“A boy who can stand up all by himself after taking a shit and then wipe his own arse!” Romarus yelled. “A boy who can bathe himself without needing two of his horde to drag his fat arse out of the water! And a boy who can make her cum in a way that you haven’t in fourteen fucking years!” His shouts strained out of his mouth. Romarus then lowered his tone and his voice shook as if he was close to tears. “A boy who listened to her, and held her in his arms and could actually protect her. A boy who could one day give her a child again.” He broke into tears, ironically, like a little boy, with his head hung in his own arms, using the folds of his hooded robe to cover his flustered wet face. “Where is she now? What have you done with her?” Romarus spat through tears.
King Stewart was taken aback. “I have not hurt her if that is what you mean.” He felt something for her, or pitied her or… “What did she feel for you?”

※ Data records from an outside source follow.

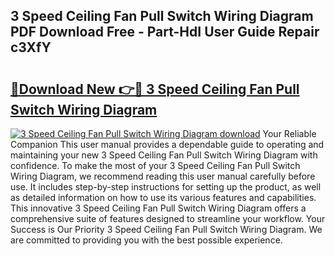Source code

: ## 3 Speed Ceiling Fan Pull Switch Wiring Diagram PDF Download Free - Part-HdI User Guide Repair c3XfY

# <h2><a href="http://dfumj2.blite.top/?on=3+Speed+Ceiling+Fan+Pull+Switch+Wiring+Diagram">🔗Download New 👉🔴 3 Speed Ceiling Fan Pull Switch Wiring Diagram</a></h2>

[![3 Speed Ceiling Fan Pull Switch Wiring Diagram download](https://i.imgur.com/lujVjoI.png)](http://dfumj2.blite.top/?on=3+Speed+Ceiling+Fan+Pull+Switch+Wiring+Diagram)
Your Reliable Companion This user manual provides a dependable guide to operating and maintaining your new 3 Speed Ceiling Fan Pull Switch Wiring Diagram with confidence. To make the most of your 3 Speed Ceiling Fan Pull Switch Wiring Diagram, we recommend reading this user manual carefully before use. It includes step-by-step instructions for setting up the product, as well as detailed information on how to use its various features and capabilities. This innovative 3 Speed Ceiling Fan Pull Switch Wiring Diagram offers a comprehensive suite of features designed to streamline your workflow. Your Success is Our Priority 3 Speed Ceiling Fan Pull Switch Wiring Diagram. We are committed to providing you with the best possible experience.
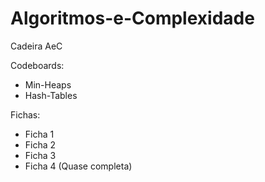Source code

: # Algoritmos-e-Complexidade
Cadeira AeC

Codeboards:
- Min-Heaps
- Hash-Tables

Fichas:
- Ficha 1
- Ficha 2
- Ficha 3
- Ficha 4 (Quase completa)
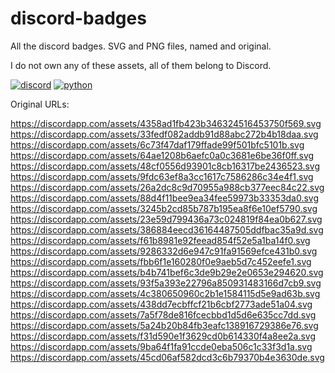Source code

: # discord-badges
All the discord badges. SVG and PNG files, named and original.

I do not own any of these assets, all of them belong to Discord.

[![discord](https://img.shields.io/badge/Discord-blue?style=for-the-badge)](https://discord.com/)
[![python](https://img.shields.io/badge/python-v3.8.3-green?style=for-the-badge)](https://www.python.org/downloads/release/python-383/)

Original URLs:

https://discordapp.com/assets/4358ad1fb423b346324516453750f569.svg
https://discordapp.com/assets/33fedf082addb91d88abc272b4b18daa.svg
https://discordapp.com/assets/6c73f47daf179ffade99f501bfc5101b.svg
https://discordapp.com/assets/64ae1208b6aefc0a0c3681e6be36f0ff.svg
https://discordapp.com/assets/48cf0556d93901c8cb16317be2436523.svg
https://discordapp.com/assets/9fdc63ef8a3cc1617c7586286c34e4f1.svg
https://discordapp.com/assets/26a2dc8c9d70955a988cb377eec84c22.svg
https://discordapp.com/assets/88d4f11bee9ea34fee59973b33353da0.svg
https://discordapp.com/assets/3245b2cd85b787b195ea8f6e10ef5790.svg
https://discordapp.com/assets/23e59d799436a73c024819f84ea0b627.svg
https://discordapp.com/assets/386884eecd36164487505ddfbac35a9d.svg
https://discordapp.com/assets/f61b8981e92feead854f52e5a1ba14f0.svg
https://discordapp.com/assets/9286332d6e947c91fa91569efce431b0.svg
https://discordapp.com/assets/fbb6f1e160280f0e9aeb5d7c452eefe1.svg
https://discordapp.com/assets/b4b741bef6c3de9b29e2e0653e294620.svg
https://discordapp.com/assets/93f5a393e22796a850931483166d7cb9.svg
https://discordapp.com/assets/4c380650960c2b1e1584115d5e9ad63b.svg
https://discordapp.com/assets/438dd7ecbffcf21b6cbf2773ade51a04.svg
https://discordapp.com/assets/7a5f78de816fcecbbd1d5d6e635cc7dd.svg
https://discordapp.com/assets/5a24b20b84fb3eafc138916729386e76.svg
https://discordapp.com/assets/f31d590e1f3629cd0b614330f4a8ee2a.svg
https://discordapp.com/assets/9ba64f1fa91ccde0eba506c1c33f3d1a.svg
https://discordapp.com/assets/45cd06af582dcd3c6b79370b4e3630de.svg
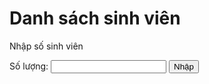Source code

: <!DOCTYPE html>
<html>
<head>
<h1> Danh sách sinh viên </h1>
</head>

  
<body>
<p>Nhập số sinh viên</p>
Số lượng: <input type="text" id="myText" value="">
<button onclick="myFunction()"> Nhập </button>
<p id="demo"></p>
<script>
function myFunction() {
var x = document.getElementById("myText").value;
var y = 1;
  while(y <= x){
    document.write(mã sinh viên);
    document.Write(họ và tên);
    document.write(ngày tháng năm sinh);
    document.write(lớp học);
    document.write(điểm GPA);
    y++
}
</script>

</body>
</html>
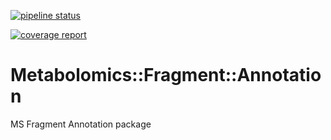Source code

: [![pipeline status](https://services.pfem.clermont.inra.fr/gitlab/fgiacomoni/metabolomics-fragment-annotation/badges/master/pipeline.svg)](https://services.pfem.clermont.inra.fr/gitlab/fgiacomoni/metabolomics-fragment-annotation/commits/master)

[![coverage report](https://services.pfem.clermont.inra.fr/gitlab/fgiacomoni/metabolomics-fragment-annotation/badges/master/coverage.svg)](https://services.pfem.clermont.inra.fr/gitlab/fgiacomoni/metabolomics-fragment-annotation/commits/master)

# Metabolomics::Fragment::Annotation

MS Fragment Annotation package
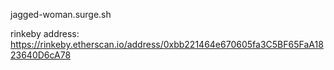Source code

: jagged-woman.surge.sh

rinkeby address: https://rinkeby.etherscan.io/address/0xbb221464e670605fa3C5BF65FaA1823640D6cA78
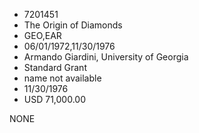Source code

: * 7201451
* The Origin of Diamonds
* GEO,EAR
* 06/01/1972,11/30/1976
* Armando Giardini, University of Georgia
* Standard Grant
*   name not available
* 11/30/1976
* USD 71,000.00

NONE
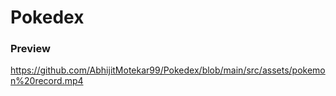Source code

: # Pokedex

### Preview

https://github.com/AbhijitMotekar99/Pokedex/blob/main/src/assets/pokemon%20record.mp4
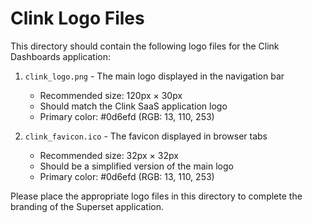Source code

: # Clink Logo Files

This directory should contain the following logo files for the Clink Dashboards application:

1. `clink_logo.png` - The main logo displayed in the navigation bar
   - Recommended size: 120px × 30px
   - Should match the Clink SaaS application logo
   - Primary color: #0d6efd (RGB: 13, 110, 253)

2. `clink_favicon.ico` - The favicon displayed in browser tabs
   - Recommended size: 32px × 32px
   - Should be a simplified version of the main logo
   - Primary color: #0d6efd (RGB: 13, 110, 253)

Please place the appropriate logo files in this directory to complete the branding of the Superset application.

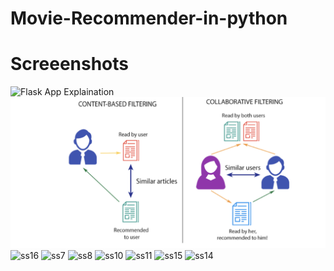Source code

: # Movie-Recommender-in-python

# Screeenshots

<img src="./Content Based Movie Recommendation System/Screenshots/ss17.PNG" alt="Flask App Explaination" >
<img src="./Recommendation System Types.png" alt="Recommendation System Types" >
<img src="./Content Based Movie Recommendation System/Screenshots/ss16.PNG" alt="ss16" >
<img src="Content Based Movie Recommendation System/Screenshots/ss7.PNG" alt="ss7" >
<img src="Content Based Movie Recommendation System/Screenshots/ss8.PNG" alt="ss8" >
<img src="Content Based Movie Recommendation System/Screenshots/ss10.PNG" alt="ss10" >
<img src="Content Based Movie Recommendation System/Screenshots/ss11.PNG" alt="ss11" >
<img src="Content Based Movie Recommendation System/Screenshots/ss15.PNG" alt="ss15" >
<img src="Content Based Movie Recommendation System/Screenshots/ss14.PNG" alt="ss14" >
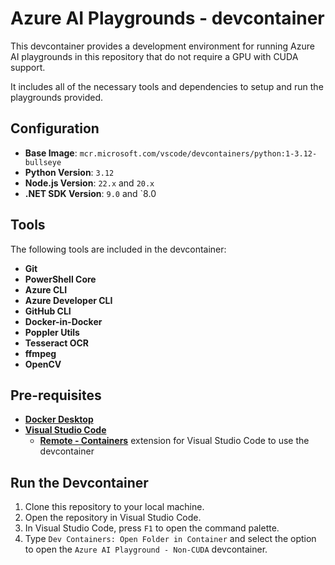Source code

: # Azure AI Playgrounds - devcontainer

This devcontainer provides a development environment for running Azure AI playgrounds in this repository that do not require a GPU with CUDA support.

It includes all of the necessary tools and dependencies to setup and run the playgrounds provided.

## Configuration

- **Base Image**: `mcr.microsoft.com/vscode/devcontainers/python:1-3.12-bullseye`
- **Python Version**: `3.12`
- **Node.js Version**: `22.x` and `20.x`
- **.NET SDK Version**: `9.0` and `8.0

## Tools

The following tools are included in the devcontainer:

- **Git**
- **PowerShell Core**
- **Azure CLI**
- **Azure Developer CLI**
- **GitHub CLI**
- **Docker-in-Docker**
- **Poppler Utils**
- **Tesseract OCR**
- **ffmpeg**
- **OpenCV**

## Pre-requisites

- [**Docker Desktop**](https://docs.docker.com/desktop/install/windows-install/)
- [**Visual Studio Code**](https://code.visualstudio.com/download)
  - [**Remote - Containers**](https://marketplace.visualstudio.com/items?itemName=ms-vscode-remote.remote-containers) extension for Visual Studio Code to use the devcontainer

## Run the Devcontainer

1. Clone this repository to your local machine.
2. Open the repository in Visual Studio Code.
3. In Visual Studio Code, press `F1` to open the command palette.
4. Type `Dev Containers: Open Folder in Container` and select the option to open the `Azure AI Playground - Non-CUDA` devcontainer.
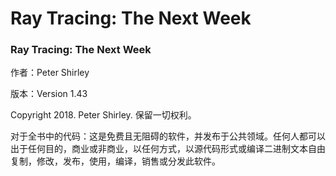 # Ray Tracing: The Next Week
### Ray Tracing: The Next Week‌

作者：Peter Shirley

版本：Version 1.43

Copyright 2018. Peter Shirley. 保留一切权利。



对于全书中的代码：这是免费且无阻碍的软件，并发布于公共领域。任何人都可以出于任何目的，商业或非商业，以任何方式，以源代码形式或编译二进制文本自由复制，修改，发布，使用，编译，销售或分发此软件。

“I don’t know! Ask her!” Romarus lifted his screwed up, frustrated wet face. “She said she loved me. She said she loved you too though. I just want Londenia to talk to or to hold Bostonia again. I just want everybody to be happy—even you!” He was wailing almost like a baby now.
Stewart sighed. It was easy to hate him when I saw a selfish little rapist sitting hunched on the floor but now there’s just a confused mess. “The Ten will forgive you…” The words were out before King Stewart could stop them; anything to comfort the down-beaten creature curled up on the floor. Romarus took a deep breath as if to calm himself. Is it that simple to put a young man’s mind at rest? “Not that their forgiveness means much. I have never once crossed them, and look how they have rewarded me; a fat broken body and a wife that—”
“They are testing you,” the boy king chipped in, as if to make Stewart feel better.
“Oh are they fucking testing me, indeed?” King Stewart threw his arms into the moist stale air of the cell, shouting so that his voice rang off the hard moldy walls. “Well at least now I can soldier on through my wondrous test that has lasted for as long as you have lived. Perhaps that means you are part of their test too! If I choke you to death right now, does that mean I’ve passed or failed?”
The boy’s cold stare surprised Stewart. A selfish person would have begged for his life, but in their entire conversation in the dark dripping cell, Romarus had only asked for the well-being of another. The boy just doesn’t know himself yet. “I knew your father well, you know.” Stewart’s tone changed.
“I know you did…”
“When we were young boys we were raised in Long Kingdom by King Kalon, Londenia’s father. It was King Kalon who both of our fathers trusted out of all the other kings at that time and Long Kingdom was where they sent their sons who would one day be king.”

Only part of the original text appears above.